Calling Myself Out – Day Fifty Three

Calling Myself Out

I’m wondering how you’re all doing today. I don’t know about you, but my days of the week are all screwed up. I don’t know if I’m starting the week or ending it.

I’ve started about five different iterations of tonight’s post and scrapped them all. I guess I don’t want to waste your precious time on blah-blah-blah, and what I’ve been coming up with has definitely been classic blah-blah-blah.

So let’s see, what am I thinking about?

I found myself welling up a couple of times with pride and hope while watching the news tonight. The diversity of the freshman class of Representatives in the House is phenomenal. And to see in their eyes and demeanors the depth of respect these incoming Reps have for the honor of serving our country and the excitement they have for the prospect of making a difference makes my heart swell.

Serving Our Country

It also frustrates me a little. If I’m honest, I have to admit that I’d love to be in government. I’d love to serve my country in that way. But I’ve always known I’d never be electable – for a myriad of reasons, what I ‘do’ for a living now being an especially obvious reason.

But let’s face it; I speak my mind way too much, too. And my poker face would be non-existent when listening to people lie.
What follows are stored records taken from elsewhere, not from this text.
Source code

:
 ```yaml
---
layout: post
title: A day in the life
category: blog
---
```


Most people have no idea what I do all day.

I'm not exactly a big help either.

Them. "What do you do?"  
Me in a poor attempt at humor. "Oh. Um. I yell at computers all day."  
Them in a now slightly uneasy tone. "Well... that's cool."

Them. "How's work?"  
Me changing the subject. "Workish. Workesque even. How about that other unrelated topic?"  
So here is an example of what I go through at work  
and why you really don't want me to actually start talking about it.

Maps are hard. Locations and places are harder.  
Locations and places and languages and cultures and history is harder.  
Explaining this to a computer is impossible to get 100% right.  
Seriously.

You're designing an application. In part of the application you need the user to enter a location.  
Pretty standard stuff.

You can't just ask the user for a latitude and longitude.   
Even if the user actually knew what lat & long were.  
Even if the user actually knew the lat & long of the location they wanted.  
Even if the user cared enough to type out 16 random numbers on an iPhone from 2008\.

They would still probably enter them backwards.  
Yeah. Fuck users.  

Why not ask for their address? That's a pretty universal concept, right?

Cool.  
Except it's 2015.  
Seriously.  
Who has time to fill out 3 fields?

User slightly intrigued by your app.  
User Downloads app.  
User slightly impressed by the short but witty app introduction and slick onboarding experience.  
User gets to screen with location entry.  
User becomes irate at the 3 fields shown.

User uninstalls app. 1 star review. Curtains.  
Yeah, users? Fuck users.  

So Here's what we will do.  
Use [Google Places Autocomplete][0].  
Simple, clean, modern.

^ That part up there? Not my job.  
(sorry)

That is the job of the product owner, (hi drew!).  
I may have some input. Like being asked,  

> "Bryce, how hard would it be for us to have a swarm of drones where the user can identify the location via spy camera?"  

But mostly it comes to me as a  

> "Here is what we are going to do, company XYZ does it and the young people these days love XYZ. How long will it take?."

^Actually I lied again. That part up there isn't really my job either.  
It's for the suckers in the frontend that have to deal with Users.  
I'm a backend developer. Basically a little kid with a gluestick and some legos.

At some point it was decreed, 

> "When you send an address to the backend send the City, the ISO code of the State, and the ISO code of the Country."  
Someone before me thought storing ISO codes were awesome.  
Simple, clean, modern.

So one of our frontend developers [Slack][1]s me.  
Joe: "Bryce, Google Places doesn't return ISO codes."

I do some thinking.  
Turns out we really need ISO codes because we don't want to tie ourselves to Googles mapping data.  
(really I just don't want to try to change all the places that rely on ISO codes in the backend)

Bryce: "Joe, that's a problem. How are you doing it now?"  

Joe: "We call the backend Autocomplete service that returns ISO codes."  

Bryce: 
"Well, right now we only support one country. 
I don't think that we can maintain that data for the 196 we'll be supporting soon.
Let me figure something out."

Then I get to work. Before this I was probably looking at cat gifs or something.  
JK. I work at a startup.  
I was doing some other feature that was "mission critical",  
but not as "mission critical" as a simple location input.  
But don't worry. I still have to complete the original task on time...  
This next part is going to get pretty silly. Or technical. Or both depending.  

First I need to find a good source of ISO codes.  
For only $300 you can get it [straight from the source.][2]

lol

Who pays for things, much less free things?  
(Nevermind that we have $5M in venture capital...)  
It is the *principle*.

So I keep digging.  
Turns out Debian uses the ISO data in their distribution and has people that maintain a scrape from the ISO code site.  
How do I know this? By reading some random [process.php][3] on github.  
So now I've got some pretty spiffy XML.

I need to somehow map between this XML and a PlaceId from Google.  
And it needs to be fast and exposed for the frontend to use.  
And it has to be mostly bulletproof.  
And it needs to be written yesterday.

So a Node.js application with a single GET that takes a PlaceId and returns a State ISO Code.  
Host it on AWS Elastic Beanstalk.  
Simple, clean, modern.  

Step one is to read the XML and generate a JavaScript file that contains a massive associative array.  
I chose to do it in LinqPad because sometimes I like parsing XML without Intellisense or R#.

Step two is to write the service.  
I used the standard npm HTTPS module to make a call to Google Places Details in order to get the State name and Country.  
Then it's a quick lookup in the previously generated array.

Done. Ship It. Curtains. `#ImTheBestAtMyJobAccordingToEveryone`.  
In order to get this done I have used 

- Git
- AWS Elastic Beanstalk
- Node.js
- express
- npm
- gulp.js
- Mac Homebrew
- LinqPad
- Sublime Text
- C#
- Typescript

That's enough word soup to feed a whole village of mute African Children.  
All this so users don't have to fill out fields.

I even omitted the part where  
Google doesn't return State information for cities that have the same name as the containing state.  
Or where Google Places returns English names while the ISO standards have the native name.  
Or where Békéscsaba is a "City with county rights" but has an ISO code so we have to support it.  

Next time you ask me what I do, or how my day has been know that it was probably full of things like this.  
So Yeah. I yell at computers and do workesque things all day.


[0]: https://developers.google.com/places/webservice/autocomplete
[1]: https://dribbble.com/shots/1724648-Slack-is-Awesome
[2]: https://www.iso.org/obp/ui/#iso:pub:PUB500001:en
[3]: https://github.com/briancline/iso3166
Good grief, I think I would’ve had a hard time serving in government back when people were collegial and respectful of basic norms of integrity and decency. But now? I’d strain a muscle trying to muzzle myself from calling out bullshit.

If there was something I secretly aspired to as an attorney, it was to become a judge. I pride myself on my ability to listen with an open mind to anyone and everyone, and give even the most egregious conduct or bizarre positions the dignity of being heard while maintaining impartiality. But becoming a judge where I live and work(ed) as an attorney necessitates becoming a political animal. Hence, I knew I was doomed. I’m just not cut out to say and do what apparently needs to be said or done to get elected.

Sometimes We Need To Relinquish Aspirations

So that’s one set of aspirations I sincerely held that I needed to relinquish fairly early in my life, in spite of my law degree. And yet it frustrates me still, especially in our present era, when we are constantly asked to ‘be the change.’ And to ‘make a difference.’

This is not a poor me post. It’s a simple reaction to my heartfelt pride in witnessing our country finally electing so many women (I think the figure is 100 in this 100th year since women gained the right to vote) and particularly women of such rich and varied backgrounds. And wishing I could be a part of that movement.

One moment I saw that particularly caused me to shed a tear of shared joy was witnessing the two Native American women embracing and shedding tears themselves. And there were so many other great stories. Stories that embody the American Dream, like the freshman Representative from Colorado, I believe, whose parents were refugees from Eritrea (Joe Neguse). This is what our country is all about!

So, I guess the point of this post is to both celebrate a new era in our nation’s politics, and also reveal the obvious: that we don’t always get to manifest our secretly held dreams. At least I didn’t.

But that doesn’t mean I’m not doing exactly what I’m supposed to be doing.